Паутина из шрамов - [12]
Мы вернулись в Лос-Анджелес, а позже я узнал, что мой отец получил только двести долларов за поездку, чтобы доставить «траву» для его друзей Уивера и Башары. Я также обнаружил, что он пополнял свой бедный доход устоявшейся суммой от растущего кокаинового бизнеса. В 1974 году кокаин стал огромным бизнесом, особенно в Лос-Анджелесе. Мой отец был связан со старым американским эмигрантом, который поставлял кокаин из Мексики. Отец покупал кокаин, делил его и продавал своим клиентам. Он не торговал унциями или килограммами, только граммами, 500 мг и 250 мг. Но в течение нескольких дней бизнес начал разрастаться. Он начал толкать и куаалюд[10]. Он рассказал доктору слезливую историю о том, что ему никак не удается уснуть, и док выписал рецепт на тысячу куаалюдов, которые обошлись в четвертак за штуку, а рыночная цена составила четыре или пять долларов. Итак, между кокаином и людами, это был достаточно доходный бизнес.
Отец никогда не пытался утаить от меня свой наркобизнес. Он ничего не рассказывал мне об этом, но я был его тенью и наблюдал за всеми его приготовлениями и сделками. В доме была маленькая, вроде моей спальни, комната за кухней. Из нее дверь вела на задний дворик, там мой отец и устроил свою лавочку.

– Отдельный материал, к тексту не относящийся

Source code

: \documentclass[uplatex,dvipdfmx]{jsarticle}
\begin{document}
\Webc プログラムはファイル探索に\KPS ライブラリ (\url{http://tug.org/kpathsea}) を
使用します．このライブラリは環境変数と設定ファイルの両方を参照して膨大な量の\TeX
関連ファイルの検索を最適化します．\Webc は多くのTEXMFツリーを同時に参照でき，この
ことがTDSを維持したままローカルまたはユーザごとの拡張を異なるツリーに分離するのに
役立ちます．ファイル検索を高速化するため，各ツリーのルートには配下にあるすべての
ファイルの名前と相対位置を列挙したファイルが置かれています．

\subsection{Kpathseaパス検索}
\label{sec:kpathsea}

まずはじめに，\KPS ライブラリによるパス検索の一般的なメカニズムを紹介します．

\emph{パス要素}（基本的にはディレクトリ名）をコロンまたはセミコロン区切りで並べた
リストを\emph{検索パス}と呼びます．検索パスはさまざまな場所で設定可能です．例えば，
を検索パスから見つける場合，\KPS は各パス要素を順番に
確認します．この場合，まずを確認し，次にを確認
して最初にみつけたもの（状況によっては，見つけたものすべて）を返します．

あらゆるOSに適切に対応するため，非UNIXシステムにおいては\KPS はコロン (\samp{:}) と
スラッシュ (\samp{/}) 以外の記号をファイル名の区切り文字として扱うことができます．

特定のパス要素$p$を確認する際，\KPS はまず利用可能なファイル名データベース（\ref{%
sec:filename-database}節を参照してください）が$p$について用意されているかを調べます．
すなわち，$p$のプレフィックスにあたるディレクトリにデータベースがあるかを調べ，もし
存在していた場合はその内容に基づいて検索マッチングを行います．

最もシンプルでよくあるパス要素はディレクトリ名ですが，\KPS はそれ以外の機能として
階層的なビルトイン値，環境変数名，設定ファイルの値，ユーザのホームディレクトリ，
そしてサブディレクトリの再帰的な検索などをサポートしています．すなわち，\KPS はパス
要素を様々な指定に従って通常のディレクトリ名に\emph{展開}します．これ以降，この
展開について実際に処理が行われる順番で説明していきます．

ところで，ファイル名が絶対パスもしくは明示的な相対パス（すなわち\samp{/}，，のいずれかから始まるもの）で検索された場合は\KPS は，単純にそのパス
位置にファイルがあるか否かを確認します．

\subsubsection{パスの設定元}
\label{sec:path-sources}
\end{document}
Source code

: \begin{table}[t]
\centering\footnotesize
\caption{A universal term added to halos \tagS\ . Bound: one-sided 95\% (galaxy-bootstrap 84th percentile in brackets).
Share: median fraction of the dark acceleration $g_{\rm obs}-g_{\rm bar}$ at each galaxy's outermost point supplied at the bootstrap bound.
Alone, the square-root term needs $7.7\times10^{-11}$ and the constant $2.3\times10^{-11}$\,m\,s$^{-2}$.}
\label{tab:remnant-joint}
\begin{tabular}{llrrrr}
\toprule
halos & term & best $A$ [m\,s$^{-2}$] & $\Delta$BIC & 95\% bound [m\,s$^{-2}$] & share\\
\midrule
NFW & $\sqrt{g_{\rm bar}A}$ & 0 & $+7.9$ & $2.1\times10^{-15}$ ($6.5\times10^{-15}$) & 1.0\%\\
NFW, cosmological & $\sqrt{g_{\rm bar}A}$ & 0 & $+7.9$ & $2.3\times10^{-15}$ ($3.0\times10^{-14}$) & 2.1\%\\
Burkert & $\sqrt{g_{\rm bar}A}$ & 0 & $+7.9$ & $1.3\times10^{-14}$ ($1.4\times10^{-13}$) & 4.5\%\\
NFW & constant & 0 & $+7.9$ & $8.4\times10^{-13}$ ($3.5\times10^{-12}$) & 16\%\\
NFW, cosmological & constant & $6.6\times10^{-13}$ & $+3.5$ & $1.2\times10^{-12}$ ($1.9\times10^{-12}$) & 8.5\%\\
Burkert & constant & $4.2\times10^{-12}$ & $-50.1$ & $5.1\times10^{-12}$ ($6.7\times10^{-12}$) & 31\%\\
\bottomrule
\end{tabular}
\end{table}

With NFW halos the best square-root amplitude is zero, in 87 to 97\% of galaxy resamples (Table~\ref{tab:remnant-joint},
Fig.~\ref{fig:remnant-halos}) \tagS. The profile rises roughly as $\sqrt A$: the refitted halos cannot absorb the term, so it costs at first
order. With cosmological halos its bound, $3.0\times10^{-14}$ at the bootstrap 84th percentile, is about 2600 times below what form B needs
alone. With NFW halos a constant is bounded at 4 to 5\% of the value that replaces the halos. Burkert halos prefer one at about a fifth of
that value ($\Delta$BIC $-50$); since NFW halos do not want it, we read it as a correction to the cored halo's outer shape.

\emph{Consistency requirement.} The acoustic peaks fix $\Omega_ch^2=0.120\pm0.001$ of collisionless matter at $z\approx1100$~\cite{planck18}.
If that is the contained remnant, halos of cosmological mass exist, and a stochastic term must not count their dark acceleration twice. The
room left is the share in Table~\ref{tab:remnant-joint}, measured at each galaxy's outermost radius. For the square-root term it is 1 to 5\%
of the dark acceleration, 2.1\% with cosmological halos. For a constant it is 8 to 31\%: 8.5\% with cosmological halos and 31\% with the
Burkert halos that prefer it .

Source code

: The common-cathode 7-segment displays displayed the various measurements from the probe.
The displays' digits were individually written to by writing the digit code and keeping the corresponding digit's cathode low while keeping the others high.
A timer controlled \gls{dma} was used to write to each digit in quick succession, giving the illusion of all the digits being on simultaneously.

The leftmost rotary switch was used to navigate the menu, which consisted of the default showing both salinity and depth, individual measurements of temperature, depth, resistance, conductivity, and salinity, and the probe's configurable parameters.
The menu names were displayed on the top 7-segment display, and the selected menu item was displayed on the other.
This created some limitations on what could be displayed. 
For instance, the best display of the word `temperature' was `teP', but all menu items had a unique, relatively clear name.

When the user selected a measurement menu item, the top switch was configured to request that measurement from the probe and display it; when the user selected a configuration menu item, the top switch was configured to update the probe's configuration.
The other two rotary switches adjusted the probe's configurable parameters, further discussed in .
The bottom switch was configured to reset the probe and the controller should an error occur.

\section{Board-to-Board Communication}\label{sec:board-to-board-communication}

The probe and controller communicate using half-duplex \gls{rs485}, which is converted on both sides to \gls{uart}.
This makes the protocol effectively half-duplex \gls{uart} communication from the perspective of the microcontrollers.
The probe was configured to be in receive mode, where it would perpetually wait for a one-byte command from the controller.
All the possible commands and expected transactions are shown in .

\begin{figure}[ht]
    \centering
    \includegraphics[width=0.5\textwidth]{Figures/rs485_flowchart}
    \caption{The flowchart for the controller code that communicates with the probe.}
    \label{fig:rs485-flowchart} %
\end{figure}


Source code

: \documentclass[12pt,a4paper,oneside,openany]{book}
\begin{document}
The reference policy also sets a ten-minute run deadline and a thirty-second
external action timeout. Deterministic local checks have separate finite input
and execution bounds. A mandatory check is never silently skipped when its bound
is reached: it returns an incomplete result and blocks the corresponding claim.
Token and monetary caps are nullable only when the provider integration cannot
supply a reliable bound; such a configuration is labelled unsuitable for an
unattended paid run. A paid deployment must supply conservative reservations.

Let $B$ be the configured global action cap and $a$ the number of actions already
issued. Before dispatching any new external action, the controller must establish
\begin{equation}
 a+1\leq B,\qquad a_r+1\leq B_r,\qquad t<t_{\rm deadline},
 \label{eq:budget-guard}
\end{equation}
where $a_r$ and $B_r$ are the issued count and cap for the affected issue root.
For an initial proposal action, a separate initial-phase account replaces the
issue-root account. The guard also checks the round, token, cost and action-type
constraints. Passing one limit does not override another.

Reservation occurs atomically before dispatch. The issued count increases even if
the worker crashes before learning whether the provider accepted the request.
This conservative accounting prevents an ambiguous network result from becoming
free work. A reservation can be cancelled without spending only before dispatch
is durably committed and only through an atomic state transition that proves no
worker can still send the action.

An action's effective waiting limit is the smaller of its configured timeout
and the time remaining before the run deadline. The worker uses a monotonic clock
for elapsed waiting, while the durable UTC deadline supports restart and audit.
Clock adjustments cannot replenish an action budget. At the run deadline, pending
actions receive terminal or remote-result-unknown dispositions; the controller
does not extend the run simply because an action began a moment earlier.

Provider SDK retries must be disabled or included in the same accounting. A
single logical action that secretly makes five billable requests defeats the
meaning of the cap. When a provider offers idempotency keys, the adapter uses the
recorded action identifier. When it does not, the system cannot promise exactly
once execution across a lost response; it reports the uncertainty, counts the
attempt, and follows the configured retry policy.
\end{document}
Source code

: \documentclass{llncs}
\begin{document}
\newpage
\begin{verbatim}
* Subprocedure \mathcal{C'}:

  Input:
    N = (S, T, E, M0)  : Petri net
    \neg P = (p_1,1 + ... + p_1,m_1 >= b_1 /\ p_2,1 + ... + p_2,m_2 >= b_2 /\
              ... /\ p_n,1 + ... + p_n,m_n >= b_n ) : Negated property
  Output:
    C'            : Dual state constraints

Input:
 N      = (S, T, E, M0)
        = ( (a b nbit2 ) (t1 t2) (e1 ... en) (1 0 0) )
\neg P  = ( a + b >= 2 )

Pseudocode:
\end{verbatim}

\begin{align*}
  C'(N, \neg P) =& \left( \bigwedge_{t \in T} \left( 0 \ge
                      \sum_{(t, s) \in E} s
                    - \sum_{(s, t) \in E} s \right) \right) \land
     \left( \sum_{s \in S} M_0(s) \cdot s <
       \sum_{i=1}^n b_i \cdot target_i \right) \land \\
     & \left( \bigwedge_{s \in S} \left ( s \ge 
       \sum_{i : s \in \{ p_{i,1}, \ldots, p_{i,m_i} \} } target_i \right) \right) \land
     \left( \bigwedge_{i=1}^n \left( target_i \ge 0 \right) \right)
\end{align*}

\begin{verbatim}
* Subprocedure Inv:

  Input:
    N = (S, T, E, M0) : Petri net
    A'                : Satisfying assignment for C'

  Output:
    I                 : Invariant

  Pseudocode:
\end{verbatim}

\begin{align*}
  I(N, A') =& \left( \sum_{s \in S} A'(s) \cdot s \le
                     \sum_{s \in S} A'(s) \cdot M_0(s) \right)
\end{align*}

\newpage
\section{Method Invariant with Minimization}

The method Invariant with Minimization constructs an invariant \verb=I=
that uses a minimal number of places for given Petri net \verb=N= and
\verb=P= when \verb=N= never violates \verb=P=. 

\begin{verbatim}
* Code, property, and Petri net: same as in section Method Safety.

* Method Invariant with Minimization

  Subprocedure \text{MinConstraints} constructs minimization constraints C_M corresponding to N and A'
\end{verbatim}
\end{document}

Центральное место среди его наркотических атрибутов, находящихся в задней комнате, занимали тройные весы с чашками, которые приносили больше пользы в нашем хозяйстве, чем тостер или миксер. Рабочим блюдцем и подносом для наркотиков ему предпочтительно служила зелено-голубая мексиканская кафельная плитка, идеально квадратная и плоская. Я видел, как он делит кокаин и фильтрует его, а затем берет немного итальянского слабительного «Mannitol» и мельчит его через то же сито, что и кокаин, чтобы оно имело такую же консистенцию. В итоге было важно убедиться, что кокаин смешан с соответствующим количеством слабительного.
В лавочку заглядывало множество людей, но не настолько много, как вы можете подумать. Мой отец был довольно осторожен в своих делах и знал, что с увеличением активности возрастет и риск. Но недостаточное количество клиентуры возмещалось ее качеством. Среди покупателей было достаточно кинозвезд, телезвезд, писателей и рокзвезд, и масса девочек. Однажды мы даже удостоились визита двух знаменитостей из Oakland Raiders накануне Суперкубка. Они пришли довольно рано, около 8 или 9 вечера, и, сидя на самодельной мебели и глядя глупо и трусливо на околачивающегося вокруг ребенка, смотрелись проще, чем обычная клиентура. Но все сработало. Они получили наркотики, ушли и на следующий день выиграли Супер Кубок.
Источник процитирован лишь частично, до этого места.